Data for this exercise:
Start of Block
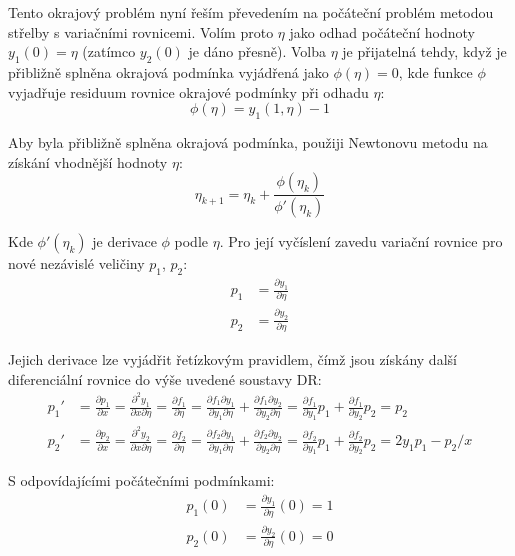 \documentclass[a4paper,12pt]{article}
\begin{document}
Tento okrajový problém nyní řeším převedením na počáteční problém metodou střelby s variačními rovnicemi.
Volím proto $\eta$ jako odhad počáteční hodnoty $y_1(0) = \eta$ (zatímco $y_2(0)$ je dáno přesně).
Volba $\eta$ je přijatelná tehdy, když je přibližně splněna okrajová podmínka vyjádřená jako $\phi(\eta) = 0$, kde funkce $\phi$ vyjadřuje residuum rovnice okrajové podmínky při odhadu $\eta$:
\begin{equation}
	\phi(\eta) = y_1(1, \eta) - 1
\end{equation}

Aby byla přibližně splněna okrajová podmínka, použiji Newtonovu metodu na získání vhodnější hodnoty $\eta$:
\begin{equation}
	\eta_{k+1} = \eta_{k} + \frac{\phi(\eta_k)}{\phi'(\eta_k)}
\end{equation}

Kde $\phi'(\eta_k)$ je derivace $\phi$ podle $\eta$. Pro její vyčíslení zavedu variační rovnice pro nové nezávislé veličiny $p_1$, $p_2$:
\begin{align}
	p_1 &= \frac{\partial y_1}{\partial \eta}
	\\
	p_2 &= \frac{\partial y_2}{\partial \eta}
\end{align}

Jejich derivace lze vyjádřit řetízkovým pravidlem, čímž jsou získány další diferenciální rovnice do výše uvedené soustavy DR:
\begin{align}
	p_1' &=
	\frac{\partial p_1}{\partial x} =
	\frac{\partial^2 y_1}{\partial x \partial \eta} =
	\frac{\partial f_1}{\partial \eta} =
	\frac{\partial f_1 \partial y_1}{\partial y_1 \partial \eta} + \frac{\partial f_1 \partial y_2}{\partial y_2 \partial \eta} =
	\frac{\partial f_1}{\partial y_1} p_1 + \frac{\partial f_1}{\partial y_2} p_2 =
	p_2
	\\
	p_2' &=
	\frac{\partial p_2}{\partial x} =
	\frac{\partial^2 y_2}{\partial x \partial \eta} =
	\frac{\partial f_2}{\partial \eta} =
	\frac{\partial f_2 \partial y_1}{\partial y_1 \partial \eta} + \frac{\partial f_2 \partial y_2}{\partial y_2 \partial \eta} =
	\frac{\partial f_2}{\partial y_1} p_1 + \frac{\partial f_2}{\partial y_2} p_2 =
	2 y_1 p_1 - p_2 / x
\end{align}

S odpovídajícími počátečními podmínkami:
\begin{align}
	p_1(0) &= \frac{\partial y_1}{\partial \eta}(0) = 1
	\\
	p_2(0) &= \frac{\partial y_2}{\partial \eta}(0) = 0
\end{align}
\end{document}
End of Block
Whatever pictures the entries contain, omit them, and write the rest out exactly.

 \documentclass[a4paper,12pt]{article}
\begin{document}
Tento okrajový problém nyní řeším převedením na počáteční problém metodou střelby s variačními rovnicemi.
Volím proto $\eta$ jako odhad počáteční hodnoty $y_1(0) = \eta$ (zatímco $y_2(0)$ je dáno přesně).
Volba $\eta$ je přijatelná tehdy, když je přibližně splněna okrajová podmínka vyjádřená jako $\phi(\eta) = 0$, kde funkce $\phi$ vyjadřuje residuum rovnice okrajové podmínky při odhadu $\eta$:
\begin{equation}
	\phi(\eta) = y_1(1, \eta) - 1
\end{equation}

Aby byla přibližně splněna okrajová podmínka, použiji Newtonovu metodu na získání vhodnější hodnoty $\eta$:
\begin{equation}
	\eta_{k+1} = \eta_{k} + \frac{\phi(\eta_k)}{\phi'(\eta_k)}
\end{equation}

Kde $\phi'(\eta_k)$ je derivace $\phi$ podle $\eta$. Pro její vyčíslení zavedu variační rovnice pro nové nezávislé veličiny $p_1$, $p_2$:
\begin{align}
	p_1 &= \frac{\partial y_1}{\partial \eta}
	\\
	p_2 &= \frac{\partial y_2}{\partial \eta}
\end{align}

Jejich derivace lze vyjádřit řetízkovým pravidlem, čímž jsou získány další diferenciální rovnice do výše uvedené soustavy DR:
\begin{align}
	p_1' &=
	\frac{\partial p_1}{\partial x} =
	\frac{\partial^2 y_1}{\partial x \partial \eta} =
	\frac{\partial f_1}{\partial \eta} =
	\frac{\partial f_1 \partial y_1}{\partial y_1 \partial \eta} + \frac{\partial f_1 \partial y_2}{\partial y_2 \partial \eta} =
	\frac{\partial f_1}{\partial y_1} p_1 + \frac{\partial f_1}{\partial y_2} p_2 =
	p_2
	\\
	p_2' &=
	\frac{\partial p_2}{\partial x} =
	\frac{\partial^2 y_2}{\partial x \partial \eta} =
	\frac{\partial f_2}{\partial \eta} =
	\frac{\partial f_2 \partial y_1}{\partial y_1 \partial \eta} + \frac{\partial f_2 \partial y_2}{\partial y_2 \partial \eta} =
	\frac{\partial f_2}{\partial y_1} p_1 + \frac{\partial f_2}{\partial y_2} p_2 =
	2 y_1 p_1 - p_2 / x
\end{align}

S odpovídajícími počátečními podmínkami:
\begin{align}
	p_1(0) &= \frac{\partial y_1}{\partial \eta}(0) = 1
	\\
	p_2(0) &= \frac{\partial y_2}{\partial \eta}(0) = 0
\end{align}
\end{document}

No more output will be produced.